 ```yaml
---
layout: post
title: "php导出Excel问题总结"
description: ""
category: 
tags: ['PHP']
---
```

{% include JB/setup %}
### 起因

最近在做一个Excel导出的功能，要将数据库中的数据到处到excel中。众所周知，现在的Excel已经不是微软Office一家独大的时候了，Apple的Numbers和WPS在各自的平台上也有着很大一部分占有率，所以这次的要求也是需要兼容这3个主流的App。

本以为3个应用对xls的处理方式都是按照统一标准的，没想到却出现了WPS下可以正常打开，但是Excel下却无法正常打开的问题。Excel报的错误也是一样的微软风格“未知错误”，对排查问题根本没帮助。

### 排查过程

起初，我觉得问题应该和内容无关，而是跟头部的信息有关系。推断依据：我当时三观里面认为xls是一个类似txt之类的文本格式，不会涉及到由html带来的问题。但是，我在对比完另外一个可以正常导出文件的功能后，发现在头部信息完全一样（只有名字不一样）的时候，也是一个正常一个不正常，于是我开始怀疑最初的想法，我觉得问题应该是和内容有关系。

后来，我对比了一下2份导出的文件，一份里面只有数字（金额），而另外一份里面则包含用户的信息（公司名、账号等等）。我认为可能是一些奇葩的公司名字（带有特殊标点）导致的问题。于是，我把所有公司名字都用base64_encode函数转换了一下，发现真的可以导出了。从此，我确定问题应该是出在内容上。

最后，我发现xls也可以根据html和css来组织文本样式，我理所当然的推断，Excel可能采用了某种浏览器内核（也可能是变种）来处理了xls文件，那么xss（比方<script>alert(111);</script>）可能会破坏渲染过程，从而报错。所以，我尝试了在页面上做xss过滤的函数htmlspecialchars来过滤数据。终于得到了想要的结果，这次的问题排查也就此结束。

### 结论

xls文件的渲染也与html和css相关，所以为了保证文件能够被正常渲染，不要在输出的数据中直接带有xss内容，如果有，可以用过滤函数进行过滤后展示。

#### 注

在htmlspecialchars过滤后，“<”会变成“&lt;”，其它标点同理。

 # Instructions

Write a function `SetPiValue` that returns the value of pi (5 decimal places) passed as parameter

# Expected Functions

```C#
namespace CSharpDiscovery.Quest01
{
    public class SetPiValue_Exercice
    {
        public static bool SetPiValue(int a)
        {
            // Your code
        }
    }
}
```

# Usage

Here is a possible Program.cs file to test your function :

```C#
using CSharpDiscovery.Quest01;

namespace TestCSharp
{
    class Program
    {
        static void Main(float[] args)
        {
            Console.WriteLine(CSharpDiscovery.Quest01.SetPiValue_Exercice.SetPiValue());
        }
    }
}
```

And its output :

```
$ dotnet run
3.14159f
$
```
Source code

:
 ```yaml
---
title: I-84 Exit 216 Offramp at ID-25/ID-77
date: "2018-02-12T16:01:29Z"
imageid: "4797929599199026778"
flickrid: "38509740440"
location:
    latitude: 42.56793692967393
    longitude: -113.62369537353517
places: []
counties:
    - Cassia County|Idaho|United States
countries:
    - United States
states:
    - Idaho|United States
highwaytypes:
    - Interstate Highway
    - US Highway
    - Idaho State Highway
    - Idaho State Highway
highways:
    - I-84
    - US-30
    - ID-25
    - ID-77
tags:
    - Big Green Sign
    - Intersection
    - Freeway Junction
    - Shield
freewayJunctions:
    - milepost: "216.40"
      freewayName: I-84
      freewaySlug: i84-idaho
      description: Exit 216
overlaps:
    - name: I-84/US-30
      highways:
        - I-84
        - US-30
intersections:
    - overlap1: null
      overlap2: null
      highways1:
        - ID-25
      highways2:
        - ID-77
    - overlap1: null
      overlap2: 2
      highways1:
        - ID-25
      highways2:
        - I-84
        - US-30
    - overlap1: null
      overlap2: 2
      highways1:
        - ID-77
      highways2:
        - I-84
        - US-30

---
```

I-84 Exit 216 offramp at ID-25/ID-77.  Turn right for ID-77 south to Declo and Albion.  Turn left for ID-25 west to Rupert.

§ **AIM OF THE TASK**
Please reproduce the material in its entirety, exactly as it stands.

§ **SOLUTION TO THE EXERCISE**
 ```yaml
---
layout: post
title: "php导出Excel问题总结"
description: ""
category: 
tags: ['PHP']
---
```

{% include JB/setup %}
### 起因

最近在做一个Excel导出的功能，要将数据库中的数据到处到excel中。众所周知，现在的Excel已经不是微软Office一家独大的时候了，Apple的Numbers和WPS在各自的平台上也有着很大一部分占有率，所以这次的要求也是需要兼容这3个主流的App。

本以为3个应用对xls的处理方式都是按照统一标准的，没想到却出现了WPS下可以正常打开，但是Excel下却无法正常打开的问题。Excel报的错误也是一样的微软风格“未知错误”，对排查问题根本没帮助。

### 排查过程

起初，我觉得问题应该和内容无关，而是跟头部的信息有关系。推断依据：我当时三观里面认为xls是一个类似txt之类的文本格式，不会涉及到由html带来的问题。但是，我在对比完另外一个可以正常导出文件的功能后，发现在头部信息完全一样（只有名字不一样）的时候，也是一个正常一个不正常，于是我开始怀疑最初的想法，我觉得问题应该是和内容有关系。

后来，我对比了一下2份导出的文件，一份里面只有数字（金额），而另外一份里面则包含用户的信息（公司名、账号等等）。我认为可能是一些奇葩的公司名字（带有特殊标点）导致的问题。于是，我把所有公司名字都用base64_encode函数转换了一下，发现真的可以导出了。从此，我确定问题应该是出在内容上。

最后，我发现xls也可以根据html和css来组织文本样式，我理所当然的推断，Excel可能采用了某种浏览器内核（也可能是变种）来处理了xls文件，那么xss（比方<script>alert(111);</script>）可能会破坏渲染过程，从而报错。所以，我尝试了在页面上做xss过滤的函数htmlspecialchars来过滤数据。终于得到了想要的结果，这次的问题排查也就此结束。

### 结论

xls文件的渲染也与html和css相关，所以为了保证文件能够被正常渲染，不要在输出的数据中直接带有xss内容，如果有，可以用过滤函数进行过滤后展示。

#### 注

在htmlspecialchars过滤后，“<”会变成“&lt;”，其它标点同理。

 # Instructions

Write a function `SetPiValue` that returns the value of pi (5 decimal places) passed as parameter

# Expected Functions

```C#
namespace CSharpDiscovery.Quest01
{
    public class SetPiValue_Exercice
    {
        public static bool SetPiValue(int a)
        {
            // Your code
        }
    }
}
```

# Usage

Here is a possible Program.cs file to test your function :

```C#
using CSharpDiscovery.Quest01;

namespace TestCSharp
{
    class Program
    {
        static void Main(float[] args)
        {
            Console.WriteLine(CSharpDiscovery.Quest01.SetPiValue_Exercice.SetPiValue());
        }
    }
}
```

And its output :

```
$ dotnet run
3.14159f
$
```
Source code

:
 ```yaml
---
title: I-84 Exit 216 Offramp at ID-25/ID-77
date: "2018-02-12T16:01:29Z"
imageid: "4797929599199026778"
flickrid: "38509740440"
location:
    latitude: 42.56793692967393
    longitude: -113.62369537353517
places: []
counties:
    - Cassia County|Idaho|United States
countries:
    - United States
states:
    - Idaho|United States
highwaytypes:
    - Interstate Highway
    - US Highway
    - Idaho State Highway
    - Idaho State Highway
highways:
    - I-84
    - US-30
    - ID-25
    - ID-77
tags:
    - Big Green Sign
    - Intersection
    - Freeway Junction
    - Shield
freewayJunctions:
    - milepost: "216.40"
      freewayName: I-84
      freewaySlug: i84-idaho
      description: Exit 216
overlaps:
    - name: I-84/US-30
      highways:
        - I-84
        - US-30
intersections:
    - overlap1: null
      overlap2: null
      highways1:
        - ID-25
      highways2:
        - ID-77
    - overlap1: null
      overlap2: 2
      highways1:
        - ID-25
      highways2:
        - I-84
        - US-30
    - overlap1: null
      overlap2: 2
      highways1:
        - ID-77
      highways2:
        - I-84
        - US-30

---
```

I-84 Exit 216 offramp at ID-25/ID-77.  Turn right for ID-77 south to Declo and Albion.  Turn left for ID-25 west to Rupert.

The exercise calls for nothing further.